Studio album by Royal Hunt
- Released: 21 August 2001
- Genre: Progressive metal
- Length: 51:46
- Label: Century Media 8073
- Producer: André Andersen

Royal Hunt chronology
| Fear (1999) | The Mission (2001) | The Watchers (2001) |

= The Mission (Royal Hunt album) =

The Mission is the sixth studio album released by Royal Hunt.

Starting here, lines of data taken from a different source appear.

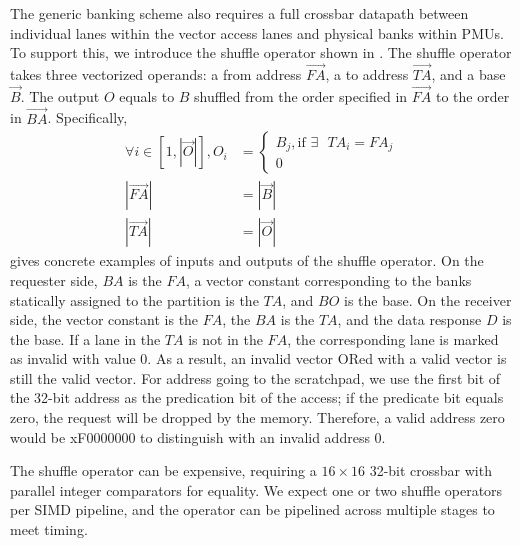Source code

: The generic banking scheme also requires a full crossbar datapath between individual lanes within
the vector access lanes and physical banks within PMUs. 
To support this, we introduce the shuffle operator shown in .
The shuffle operator takes three vectorized operands: a from address $\overrightarrow{FA}$, a to address
$\overrightarrow{TA}$, and a base $\overrightarrow{B}$.
The output $O$ equals to $B$ shuffled from the order specified in $\overrightarrow{FA}$ to the order in
$\overrightarrow{BA}$. 
Specifically,
\begin{align}
\forall i \in [1,|\overrightarrow{O}|],
O_i &= \begin{cases}
B_j, \text{if $\exists$ $TA_i = FA_j$}\\
0
\end{cases} \\
|\overrightarrow{FA}| &= |\overrightarrow{B}| \\
|\overrightarrow{TA}| &= |\overrightarrow{O}|
\end{align}
 gives concrete examples of inputs and outputs of the shuffle operator.
On the requester side, $BA$ is the $FA$, a vector constant corresponding to the banks statically
assigned to the partition is the $TA$, and $BO$ is the base.
On the receiver side, the vector constant is the $FA$, the $BA$ is the $TA$, and the data response
$D$ is the base.
If a lane in the $TA$ is not in the $FA$, the corresponding lane is marked as invalid with value
$0$. As a result, an invalid vector ORed with a valid vector is still the valid vector.
For address going to the scratchpad, we use the first bit of the 32-bit address as the predication
bit of the access; if the predicate bit equals zero, the request will be dropped by the memory.
Therefore, a valid address zero would be xF0000000 to distinguish with an invalid address 0.

The shuffle operator can be expensive, requiring a $16\times16$ 32-bit crossbar with parallel
integer comparators for equality. We expect one or two shuffle operators per SIMD pipeline,
and the operator can be pipelined across multiple stages to meet timing.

It is a concept album based on Ray Bradbury's sci-fi classic 'The Martian Chronicles'. Each track from this album is dedicated to the defined chapter of the book.

Professional ratings
Review scores
| Source | Rating |
| Allmusic | link |

==Track listing==
All songs written by André Andersen except where noted.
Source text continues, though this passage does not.